Excerpted data

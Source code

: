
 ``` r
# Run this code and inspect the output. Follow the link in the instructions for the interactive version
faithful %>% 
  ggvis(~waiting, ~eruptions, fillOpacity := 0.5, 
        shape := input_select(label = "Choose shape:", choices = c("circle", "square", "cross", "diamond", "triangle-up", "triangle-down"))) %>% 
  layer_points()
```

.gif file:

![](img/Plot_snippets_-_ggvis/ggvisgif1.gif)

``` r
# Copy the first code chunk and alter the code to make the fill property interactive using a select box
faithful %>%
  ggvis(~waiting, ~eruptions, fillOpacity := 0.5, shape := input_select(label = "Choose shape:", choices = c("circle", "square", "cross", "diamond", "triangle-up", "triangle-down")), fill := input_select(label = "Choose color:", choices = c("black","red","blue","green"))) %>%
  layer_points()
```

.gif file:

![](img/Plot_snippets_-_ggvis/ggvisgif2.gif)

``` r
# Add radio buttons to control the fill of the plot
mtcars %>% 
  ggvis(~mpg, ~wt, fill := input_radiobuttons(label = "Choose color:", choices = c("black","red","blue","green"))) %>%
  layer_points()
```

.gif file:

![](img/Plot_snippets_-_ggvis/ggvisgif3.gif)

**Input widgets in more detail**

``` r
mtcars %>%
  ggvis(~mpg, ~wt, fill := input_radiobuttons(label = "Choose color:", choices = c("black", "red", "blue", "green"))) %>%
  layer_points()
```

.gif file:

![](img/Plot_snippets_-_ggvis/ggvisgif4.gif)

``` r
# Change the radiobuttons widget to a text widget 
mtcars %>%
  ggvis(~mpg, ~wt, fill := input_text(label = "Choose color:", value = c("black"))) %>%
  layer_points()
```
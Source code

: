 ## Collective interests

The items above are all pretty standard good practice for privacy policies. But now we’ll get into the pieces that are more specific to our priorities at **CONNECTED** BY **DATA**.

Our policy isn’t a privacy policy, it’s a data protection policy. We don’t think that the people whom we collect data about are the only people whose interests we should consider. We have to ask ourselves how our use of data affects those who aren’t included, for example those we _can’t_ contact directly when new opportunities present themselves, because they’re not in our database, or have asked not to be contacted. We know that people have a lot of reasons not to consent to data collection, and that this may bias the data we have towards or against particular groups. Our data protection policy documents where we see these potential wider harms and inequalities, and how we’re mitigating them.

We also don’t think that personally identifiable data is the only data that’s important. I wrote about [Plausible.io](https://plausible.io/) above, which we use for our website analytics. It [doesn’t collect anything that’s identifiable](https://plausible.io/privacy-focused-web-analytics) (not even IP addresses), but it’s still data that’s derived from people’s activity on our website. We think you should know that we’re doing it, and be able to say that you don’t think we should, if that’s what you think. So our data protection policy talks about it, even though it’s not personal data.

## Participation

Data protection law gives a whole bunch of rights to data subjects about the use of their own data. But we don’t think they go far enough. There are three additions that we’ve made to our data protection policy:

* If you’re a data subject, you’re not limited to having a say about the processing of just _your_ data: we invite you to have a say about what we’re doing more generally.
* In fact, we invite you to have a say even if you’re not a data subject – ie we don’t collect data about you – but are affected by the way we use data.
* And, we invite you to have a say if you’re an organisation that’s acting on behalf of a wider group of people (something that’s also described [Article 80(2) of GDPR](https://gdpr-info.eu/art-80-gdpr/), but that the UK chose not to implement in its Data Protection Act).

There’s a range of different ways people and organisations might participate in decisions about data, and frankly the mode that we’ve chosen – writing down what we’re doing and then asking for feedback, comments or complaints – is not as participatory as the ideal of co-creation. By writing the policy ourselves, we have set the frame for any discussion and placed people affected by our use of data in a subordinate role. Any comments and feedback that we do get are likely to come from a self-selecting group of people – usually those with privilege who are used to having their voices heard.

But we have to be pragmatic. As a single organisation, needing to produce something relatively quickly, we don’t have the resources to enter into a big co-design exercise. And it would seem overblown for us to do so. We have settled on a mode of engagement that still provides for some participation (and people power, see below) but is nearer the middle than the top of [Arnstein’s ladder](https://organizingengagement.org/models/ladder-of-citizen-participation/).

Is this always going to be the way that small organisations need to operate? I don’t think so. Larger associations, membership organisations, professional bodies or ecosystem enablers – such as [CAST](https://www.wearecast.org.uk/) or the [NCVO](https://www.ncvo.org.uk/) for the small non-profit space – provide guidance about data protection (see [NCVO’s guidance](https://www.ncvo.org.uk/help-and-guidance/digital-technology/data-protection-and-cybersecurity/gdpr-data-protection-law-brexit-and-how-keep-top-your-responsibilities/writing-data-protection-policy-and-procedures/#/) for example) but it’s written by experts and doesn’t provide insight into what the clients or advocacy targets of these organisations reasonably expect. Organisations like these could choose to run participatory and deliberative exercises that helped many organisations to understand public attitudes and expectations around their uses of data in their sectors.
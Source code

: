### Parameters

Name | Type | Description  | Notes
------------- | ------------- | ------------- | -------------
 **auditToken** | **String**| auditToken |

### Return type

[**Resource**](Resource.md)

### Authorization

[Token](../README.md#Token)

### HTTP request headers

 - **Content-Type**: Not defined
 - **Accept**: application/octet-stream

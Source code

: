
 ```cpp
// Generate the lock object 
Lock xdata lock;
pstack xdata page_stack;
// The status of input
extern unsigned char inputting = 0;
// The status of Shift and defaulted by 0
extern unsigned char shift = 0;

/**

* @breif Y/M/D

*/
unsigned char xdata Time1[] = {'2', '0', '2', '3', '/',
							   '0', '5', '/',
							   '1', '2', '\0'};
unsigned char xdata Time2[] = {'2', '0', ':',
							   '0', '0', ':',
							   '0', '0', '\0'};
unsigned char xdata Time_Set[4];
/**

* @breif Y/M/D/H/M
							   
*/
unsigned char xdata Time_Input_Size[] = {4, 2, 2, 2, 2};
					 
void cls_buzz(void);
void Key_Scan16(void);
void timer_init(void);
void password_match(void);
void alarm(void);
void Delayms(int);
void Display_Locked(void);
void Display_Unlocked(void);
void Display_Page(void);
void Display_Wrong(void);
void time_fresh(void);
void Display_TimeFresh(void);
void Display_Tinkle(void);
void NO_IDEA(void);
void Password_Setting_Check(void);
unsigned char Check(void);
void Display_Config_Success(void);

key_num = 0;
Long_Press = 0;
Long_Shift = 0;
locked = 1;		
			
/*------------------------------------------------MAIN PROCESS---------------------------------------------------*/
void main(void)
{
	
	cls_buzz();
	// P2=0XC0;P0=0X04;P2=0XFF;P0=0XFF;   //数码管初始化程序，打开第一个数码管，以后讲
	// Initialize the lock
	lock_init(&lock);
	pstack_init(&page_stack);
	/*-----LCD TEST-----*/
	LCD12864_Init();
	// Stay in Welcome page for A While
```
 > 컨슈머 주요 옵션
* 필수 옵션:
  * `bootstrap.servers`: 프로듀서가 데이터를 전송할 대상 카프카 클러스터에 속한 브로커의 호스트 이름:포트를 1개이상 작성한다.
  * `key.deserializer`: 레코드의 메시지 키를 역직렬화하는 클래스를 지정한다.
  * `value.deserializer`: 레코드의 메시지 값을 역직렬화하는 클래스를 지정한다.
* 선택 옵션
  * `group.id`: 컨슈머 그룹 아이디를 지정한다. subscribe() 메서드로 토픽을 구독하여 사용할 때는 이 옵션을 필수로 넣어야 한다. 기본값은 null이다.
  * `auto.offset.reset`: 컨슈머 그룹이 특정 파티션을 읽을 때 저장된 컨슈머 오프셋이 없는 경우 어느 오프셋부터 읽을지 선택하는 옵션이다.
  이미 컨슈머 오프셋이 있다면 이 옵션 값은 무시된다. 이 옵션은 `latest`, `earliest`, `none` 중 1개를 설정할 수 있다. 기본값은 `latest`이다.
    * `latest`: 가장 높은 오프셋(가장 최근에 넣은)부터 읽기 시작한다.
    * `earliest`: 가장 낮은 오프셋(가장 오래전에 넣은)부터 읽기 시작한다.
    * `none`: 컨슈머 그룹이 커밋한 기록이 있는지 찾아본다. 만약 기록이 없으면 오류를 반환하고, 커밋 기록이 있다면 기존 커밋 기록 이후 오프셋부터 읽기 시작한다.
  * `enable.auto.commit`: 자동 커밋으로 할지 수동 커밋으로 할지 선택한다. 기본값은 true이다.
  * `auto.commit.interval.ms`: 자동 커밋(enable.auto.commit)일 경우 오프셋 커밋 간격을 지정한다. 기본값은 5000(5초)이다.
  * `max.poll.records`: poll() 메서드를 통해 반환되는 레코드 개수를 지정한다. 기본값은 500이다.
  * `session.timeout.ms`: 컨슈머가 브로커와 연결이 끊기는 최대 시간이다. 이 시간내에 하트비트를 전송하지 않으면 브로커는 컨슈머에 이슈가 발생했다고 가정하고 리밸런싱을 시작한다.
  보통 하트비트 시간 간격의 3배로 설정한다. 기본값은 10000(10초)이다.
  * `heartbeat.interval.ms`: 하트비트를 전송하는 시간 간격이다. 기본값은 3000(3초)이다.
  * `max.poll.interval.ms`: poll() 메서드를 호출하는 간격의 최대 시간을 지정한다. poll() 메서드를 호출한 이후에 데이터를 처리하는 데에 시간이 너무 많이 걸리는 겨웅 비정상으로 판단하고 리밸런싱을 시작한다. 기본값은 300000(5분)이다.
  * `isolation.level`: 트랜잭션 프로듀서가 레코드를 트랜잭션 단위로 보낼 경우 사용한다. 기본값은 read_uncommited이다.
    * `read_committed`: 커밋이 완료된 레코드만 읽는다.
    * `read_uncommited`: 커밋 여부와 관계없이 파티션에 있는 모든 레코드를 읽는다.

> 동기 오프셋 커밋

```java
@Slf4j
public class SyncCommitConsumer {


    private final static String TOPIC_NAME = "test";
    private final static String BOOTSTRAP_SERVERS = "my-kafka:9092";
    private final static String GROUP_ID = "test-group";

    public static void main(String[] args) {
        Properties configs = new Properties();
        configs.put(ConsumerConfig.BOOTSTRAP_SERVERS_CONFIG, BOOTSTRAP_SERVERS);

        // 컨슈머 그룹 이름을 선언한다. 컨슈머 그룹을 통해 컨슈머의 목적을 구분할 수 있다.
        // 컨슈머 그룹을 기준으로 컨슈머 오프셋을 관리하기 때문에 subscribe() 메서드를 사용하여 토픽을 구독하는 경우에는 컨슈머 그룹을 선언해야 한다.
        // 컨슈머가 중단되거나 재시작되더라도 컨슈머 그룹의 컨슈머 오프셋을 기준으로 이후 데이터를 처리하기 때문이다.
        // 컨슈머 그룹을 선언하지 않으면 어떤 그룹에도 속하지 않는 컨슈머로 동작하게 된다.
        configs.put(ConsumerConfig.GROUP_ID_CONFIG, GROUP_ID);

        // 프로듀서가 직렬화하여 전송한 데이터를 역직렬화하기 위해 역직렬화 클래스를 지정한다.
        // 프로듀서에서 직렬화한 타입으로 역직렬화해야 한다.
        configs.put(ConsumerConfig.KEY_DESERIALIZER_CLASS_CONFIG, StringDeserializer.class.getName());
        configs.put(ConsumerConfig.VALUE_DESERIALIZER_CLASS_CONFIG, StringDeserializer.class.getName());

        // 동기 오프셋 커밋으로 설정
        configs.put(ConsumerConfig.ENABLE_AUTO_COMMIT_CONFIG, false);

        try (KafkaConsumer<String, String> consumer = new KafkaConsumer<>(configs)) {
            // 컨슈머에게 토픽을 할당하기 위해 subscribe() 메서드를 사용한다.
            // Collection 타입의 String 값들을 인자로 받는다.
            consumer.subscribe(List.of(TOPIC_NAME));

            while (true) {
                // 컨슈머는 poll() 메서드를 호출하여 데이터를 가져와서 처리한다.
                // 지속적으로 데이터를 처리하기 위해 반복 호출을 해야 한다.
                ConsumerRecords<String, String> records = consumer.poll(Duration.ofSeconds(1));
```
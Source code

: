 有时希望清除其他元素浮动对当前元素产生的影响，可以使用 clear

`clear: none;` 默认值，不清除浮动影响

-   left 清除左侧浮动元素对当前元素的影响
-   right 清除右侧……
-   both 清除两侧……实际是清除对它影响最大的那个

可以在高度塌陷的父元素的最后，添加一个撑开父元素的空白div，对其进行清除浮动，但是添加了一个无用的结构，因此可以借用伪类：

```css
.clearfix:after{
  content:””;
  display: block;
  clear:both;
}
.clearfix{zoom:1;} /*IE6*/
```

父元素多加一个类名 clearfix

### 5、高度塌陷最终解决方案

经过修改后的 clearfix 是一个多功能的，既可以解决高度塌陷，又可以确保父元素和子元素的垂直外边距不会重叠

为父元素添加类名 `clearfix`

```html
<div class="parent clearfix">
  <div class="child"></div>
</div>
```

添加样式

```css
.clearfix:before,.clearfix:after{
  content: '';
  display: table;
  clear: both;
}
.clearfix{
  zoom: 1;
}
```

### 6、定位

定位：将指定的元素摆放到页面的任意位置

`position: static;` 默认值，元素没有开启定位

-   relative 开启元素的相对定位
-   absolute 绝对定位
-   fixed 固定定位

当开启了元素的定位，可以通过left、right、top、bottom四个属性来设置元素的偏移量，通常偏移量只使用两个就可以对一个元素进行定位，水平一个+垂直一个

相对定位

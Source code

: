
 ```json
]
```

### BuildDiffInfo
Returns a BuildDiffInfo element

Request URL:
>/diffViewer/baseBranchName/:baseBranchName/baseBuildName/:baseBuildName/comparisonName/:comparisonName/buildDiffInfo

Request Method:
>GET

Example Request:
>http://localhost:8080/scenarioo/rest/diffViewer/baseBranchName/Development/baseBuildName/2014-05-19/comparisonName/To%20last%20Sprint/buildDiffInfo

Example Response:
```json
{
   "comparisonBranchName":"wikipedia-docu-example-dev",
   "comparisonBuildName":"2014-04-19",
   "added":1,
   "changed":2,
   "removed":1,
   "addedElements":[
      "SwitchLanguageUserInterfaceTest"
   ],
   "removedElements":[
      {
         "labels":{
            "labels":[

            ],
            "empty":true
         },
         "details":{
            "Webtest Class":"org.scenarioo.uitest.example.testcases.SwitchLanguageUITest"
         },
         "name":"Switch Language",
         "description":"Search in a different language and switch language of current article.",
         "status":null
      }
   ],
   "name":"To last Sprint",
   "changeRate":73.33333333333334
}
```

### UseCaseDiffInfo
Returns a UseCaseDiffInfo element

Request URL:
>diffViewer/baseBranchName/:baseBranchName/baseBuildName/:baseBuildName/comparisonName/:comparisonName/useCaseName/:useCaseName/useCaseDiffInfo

Problem details
In the listing above, find the line with "We also don’t" and the line with "doing more generally.", then print exactly those two lines and every line between them, and nothing more.

Result below
We also don’t think that personally identifiable data is the only data that’s important. I wrote about [Plausible.io](https://plausible.io/) above, which we use for our website analytics. It [doesn’t collect anything that’s identifiable](https://plausible.io/privacy-focused-web-analytics) (not even IP addresses), but it’s still data that’s derived from people’s activity on our website. We think you should know that we’re doing it, and be able to say that you don’t think we should, if that’s what you think. So our data protection policy talks about it, even though it’s not personal data.

## Participation

Data protection law gives a whole bunch of rights to data subjects about the use of their own data. But we don’t think they go far enough. There are three additions that we’ve made to our data protection policy:

* If you’re a data subject, you’re not limited to having a say about the processing of just _your_ data: we invite you to have a say about what we’re doing more generally.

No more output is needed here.